Presenting the research findings on the state of counterfeit goods in Tanzania, Compol Associates Limited Managing Director, Ms Ellis De Bruijn, said they conducted in depth case study on two different manufacturers and found that they have suffered loss of market share to counterfeiters.
“Measures taken by the government do not appear to be curtailing the increase of counterfeits in the economy resulting to loss between five to ten per cent in tax revenues,” she noted in her presentations during the Confederation of Tanzania Industries (CTI) stakeholders’ meeting.
She said the effects of the counterfeit trade on the government of Tanzania lead to a loss of tax revenue, employment and a loss of foreign direct investment.
Ms Bruijin pointed out that if the companies would not have suffered from the counterfeiting of their brand they would have been able to invest further and develop their business by building bigger factories and create direct employment.
Expounding further, she noted that due to the related health and safety risks connected to counterfeit products, there has been a growing disappointment amongst Tanzanians as the government did not do more to curb the illicit trade.
According to CTI, counterfeiting in Tanzania has grown by at least 32 per cent as an educated estimate in 2008 would put counterfeit products at 18 per cent of Tanzania’s merchandise trade.
On the recommendations she said consumer education through a nationwide awareness campaign explaining the difference between a counterfeit and a substandard product should be prepared as through the research they have found that many consumers cannot differentiate the two.
She said the campaign should also focus on effects counterfeit trade has on consumers which creates false economy and the Tanzanian economy as a whole.
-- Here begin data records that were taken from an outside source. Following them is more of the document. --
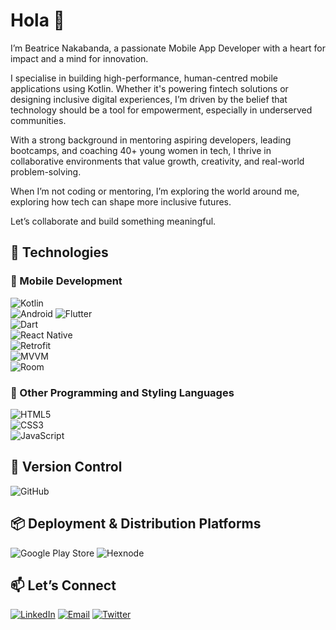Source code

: # Hola 👋

I’m Beatrice Nakabanda, a passionate Mobile App Developer with a heart for impact and a mind for innovation.

I specialise in building high-performance, human-centred mobile applications using Kotlin. Whether it's powering fintech solutions or designing inclusive digital experiences, I’m driven by the belief that technology should be a tool for empowerment, especially in underserved communities.

With a strong background in mentoring aspiring developers, leading bootcamps, and coaching 40+ young women in tech, I thrive in collaborative environments that value growth, creativity, and real-world problem-solving.

When I’m not coding or mentoring, I’m exploring the world around me, exploring how tech can shape more inclusive futures.

Let’s collaborate and build something meaningful.


## 🚀 Technologies

### 📱 Mobile Development  
![Kotlin](https://img.shields.io/badge/Kotlin-7F52FF?logo=kotlin&logoColor=white)  
![Android](https://img.shields.io/badge/Android-3DDC84?logo=android&logoColor=white)
![Flutter](https://img.shields.io/badge/Flutter-02569B?logo=flutter&logoColor=white)  
![Dart](https://img.shields.io/badge/Dart-0175C2?logo=dart&logoColor=white)  
![React Native](https://img.shields.io/badge/React_Native-20232A?logo=react&logoColor=61DAFB)  
![Retrofit](https://img.shields.io/badge/Retrofit-4285F4?logo=android&logoColor=white)  
![MVVM](https://img.shields.io/badge/MVVM_Architecture-4B4B4B?logo=architecture&logoColor=white)  
![Room](https://img.shields.io/badge/Room_Database-7E57C2?logo=sqlite&logoColor=white)  

### 🧩 Other Programming and Styling Languages  
![HTML5](https://img.shields.io/badge/HTML5-E34F26?logo=html5&logoColor=white)  
![CSS3](https://img.shields.io/badge/CSS3-1572B6?logo=css3&logoColor=white)  
![JavaScript](https://img.shields.io/badge/JavaScript-F7DF1E?logo=javascript&logoColor=black)  


## 🔧 Version Control  
![GitHub](https://img.shields.io/badge/GitHub-181717?logo=github&logoColor=white)


## 📦 Deployment & Distribution Platforms  
![Google Play Store](https://img.shields.io/badge/Google_Play-414141?logo=google-play&logoColor=white)
![Hexnode](https://img.shields.io/badge/Hexnode-191A1B?logoColor=white&color=333333)



<!-- ## 🚀 My Projects
- [FinTrack](https://github.com/beatricenakabanda/fintrack): Flutter finance dashboard.  
- [AI4Uganda](https://github.com/beatricenakabanda/ai4uganda): AI tools for local farmers.  

## 🌍 Community Work
- Mentored **48 young women** in software development.  
- Organized tech workshops in rural Uganda.  
-->

## 📫 Let’s Connect
[![LinkedIn](https://img.shields.io/badge/LinkedIn-0077B5?logo=linkedin)]([https://linkedin.com/in/yourname](https://www.linkedin.com/in/beatrice-nakabanda-3a1449151/))
[![Email](https://img.shields.io/badge/Email-D14836?style=for-the-badge&logo=gmail&logoColor=white)](mailto:nakabandabeatrice@gmail.com)
[![Twitter](https://img.shields.io/badge/Twitter-1DA1F2?logo=twitter)]([https://twitter.com/yourhandle](https://x.com/NakabandaB))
An economist from Mzumbe University, Professor Honest Ngowi, commented that counterfeit products were a big and growing challenge in the country in which about 50 per cent of goods in the market were likely to be counterfeits.
Prof Ngowi said counterfeit goods posed a major setback in the country’s economy, including less investments and related benefits, which led to loss of faith in the investment climate. “The effects are many and closely related as some genuine dealers are becoming uncompetitive and enterprises may reduce or stop production, sales volume,” he said.
The economist further said in fighting counterfeit products, the Fair Competition Commission (FCC) still has a small workforce and they have no regional offices. He said FCC only has eight staff instead of 50 who cannot contain the problem which seems to increase each day.
Prof Ngowi said brand owners must be more involved and should cooperate in fighting counterfeits by investigating where their products are counterfeited. On long-term recommendations regarding the situation in the country, he said the fight against the counterfeit trade should remain within the criminal law.
The laws and fines were not sufficiently punitive; courts should be able to impose sanctions with strong deterrent measures. “Continuous efforts should be directed within the East African Community (EAC) towards the inception of an APEX Law for the Community,” he said.
As of March, this year, TCRA statistics showed that there were approximately 39.5 million mobile phone subscribers, with 13 per cent owning counterfeit phones.